Ben pulled into a space beside the track, next to a gap in the tree line. Harri stopped a short way back. The trees in the forest beside them were misshapen giants, and the shadows they cast were black and endless, havens in which nightmares lurked.
Harri shuddered as she watched Ben jump out of the Land Rover. He ran to the boot, opened the tailgate, and grabbed a black backpack that was hidden beneath the woolen blanket Harri had seen earlier. He jogged to the passenger door and pulled it open. Elliot struggled against the man, and Harri could hear the poor boy’s voice even at a distance.
“Let go of me! I don’t want to do this. I want to go home!”
“What do we do?” Sabih asked.
Ben dragged Elliot out of the car, and Harri felt her anger rise, not just at him, but at herself. How could she have been so wrong about this man? She switched on the full-beam headlights, and Ben froze in the dazzling glare. Elliot broke free of the man’s grasp and raced into the woods.
“Elliot!” Ben yelled, before giving chase.
“He’s a lunatic.” Sabih had said those words before, the night they’d encountered Alan Munro, and Harri saw something change in him. He needed to prove something to himself.
He jumped out of the car and sprinted after Ben. Harri followed, and they ran through the gap in the tree line and were soon in the forest. The moonlight was blocked by thick canopy, and only a few fingers of shimmering silver managed to reach the mossy ground. This was all they had to guide them through the woods. Sabih opened up a gap and Harri followed, dodging broken branches, jumping large logs, and scrambling over fallen trees. Leaves whipped at her face, and she heard Ben calling Elliot ahead, but there was no sign of the boy.
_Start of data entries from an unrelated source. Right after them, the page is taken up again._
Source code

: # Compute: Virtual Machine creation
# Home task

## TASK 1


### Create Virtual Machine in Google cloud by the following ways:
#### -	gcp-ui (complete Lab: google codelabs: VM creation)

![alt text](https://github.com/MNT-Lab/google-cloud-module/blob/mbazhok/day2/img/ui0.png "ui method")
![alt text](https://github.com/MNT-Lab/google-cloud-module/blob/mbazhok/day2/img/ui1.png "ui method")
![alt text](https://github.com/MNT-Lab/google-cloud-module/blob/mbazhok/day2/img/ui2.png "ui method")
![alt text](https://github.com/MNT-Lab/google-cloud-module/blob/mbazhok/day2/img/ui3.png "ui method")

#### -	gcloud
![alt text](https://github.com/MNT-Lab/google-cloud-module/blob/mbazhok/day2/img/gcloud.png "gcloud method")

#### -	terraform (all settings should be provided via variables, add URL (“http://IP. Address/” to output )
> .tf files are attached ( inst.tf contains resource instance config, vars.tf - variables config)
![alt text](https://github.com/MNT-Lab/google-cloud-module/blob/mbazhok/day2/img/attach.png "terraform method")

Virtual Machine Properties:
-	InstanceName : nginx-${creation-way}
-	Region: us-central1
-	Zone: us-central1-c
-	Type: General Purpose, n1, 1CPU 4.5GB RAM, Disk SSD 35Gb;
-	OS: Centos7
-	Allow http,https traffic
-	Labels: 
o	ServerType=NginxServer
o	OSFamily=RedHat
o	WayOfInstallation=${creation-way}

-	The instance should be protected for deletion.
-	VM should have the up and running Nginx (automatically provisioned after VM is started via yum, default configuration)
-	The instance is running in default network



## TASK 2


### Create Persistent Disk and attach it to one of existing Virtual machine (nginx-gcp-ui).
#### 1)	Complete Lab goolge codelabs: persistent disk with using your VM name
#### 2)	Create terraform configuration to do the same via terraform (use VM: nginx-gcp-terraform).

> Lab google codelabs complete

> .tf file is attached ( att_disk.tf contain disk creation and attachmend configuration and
“Ben! Stop!” Sabih yelled.
Harri saw Ben, maybe thirty yards ahead. He turned and registered their presence but carried on running. Sabih leapt over a rotting tree trunk and sprinted on. Harri tried to follow, but her shoe got caught on a stump and she tumbled over the trunk and fell onto the moist earth on the other side. She landed heavily and tears filled her eyes, but she fought the pain, got to her feet, and ran on.
Sabih was up ahead, not far from Ben, who broke from the tree line and raced into a clearing. Sabih followed and Harri was a few yards back. As she reached the clearing, an open circle perhaps forty yards in diameter, Harri saw Sabih was about halfway across, but to her surprise, Ben, who was almost at the other side, stopped and turned to face her former partner.
“Don’t!” he yelled, but Sabih wasn’t listening.
He tackled Ben and knocked him to the ground. Harri picked up the pace as the two men rolled around exchanging wild blows. Ben’s backpack bore the brunt of many of Sabih’s punches, and Harri worried about what was inside. If there was any cobalt-60…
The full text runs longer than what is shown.